Professor Tromberg’s original talk was to be focused on “Medical Imaging in Thick Tissues Using Diffuse Optics” – a field that is one of many focuses of his group’s work at UCIrvine. However, when he was discussing the current activities of our group on his way into the University, he decided that actually we would most likely enjoy a broader talk which focused on numerous applications of photonics. So about 2 hours before he was due to give the talk, he re-wrote the presentation (by combining a few others, I assume…) and made us a whole new one and a half hour presentation on “Engineering Optics – from bench top to bedside”. Below are my notes on this talk.

———————————————————————–

Professor Tromberg’s first degree is in chemistry but his career has ended up moving him more towards photonics and medical applications. In addition to his many other roles, he is a professor of surgery (non-practicing) and has very close ties to active medical groups. His group is part of the Beckman Foundation and consists of around 20 faculty and ~120 researchers. The Beckman foundation is a group aimed at promoting research in chemistry and the life sciences, with a focus on developing new and innovated instruments and materials, as well as supporting young researchers – you can read more here.
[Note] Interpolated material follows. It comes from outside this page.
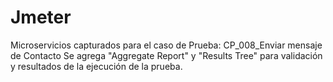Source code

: # Jmeter

Microservicios capturados para el caso de Prueba: CP_008_Enviar mensaje de Contacto
Se agrega "Aggregate Report" y "Results Tree" para validación y resultados de la ejecución de la prueba.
Currently, a number of medical imaging technologies work on the principle of bringing the patient to the device. This can be seen for CAT scans and MRIs – both of which have a very high initial capital cost, high running costs and require skilled and often dedicated operators. The ideal model for future systems is to move from this patient-to-technology model and develop devices that can be used in a wider range of settings at the point of care (e.g. at home or in local clinics). Current working examples of photonics being used to promote this move to point-of-care include simple things such as smart phone apps that are capable of accurately recording your pulse.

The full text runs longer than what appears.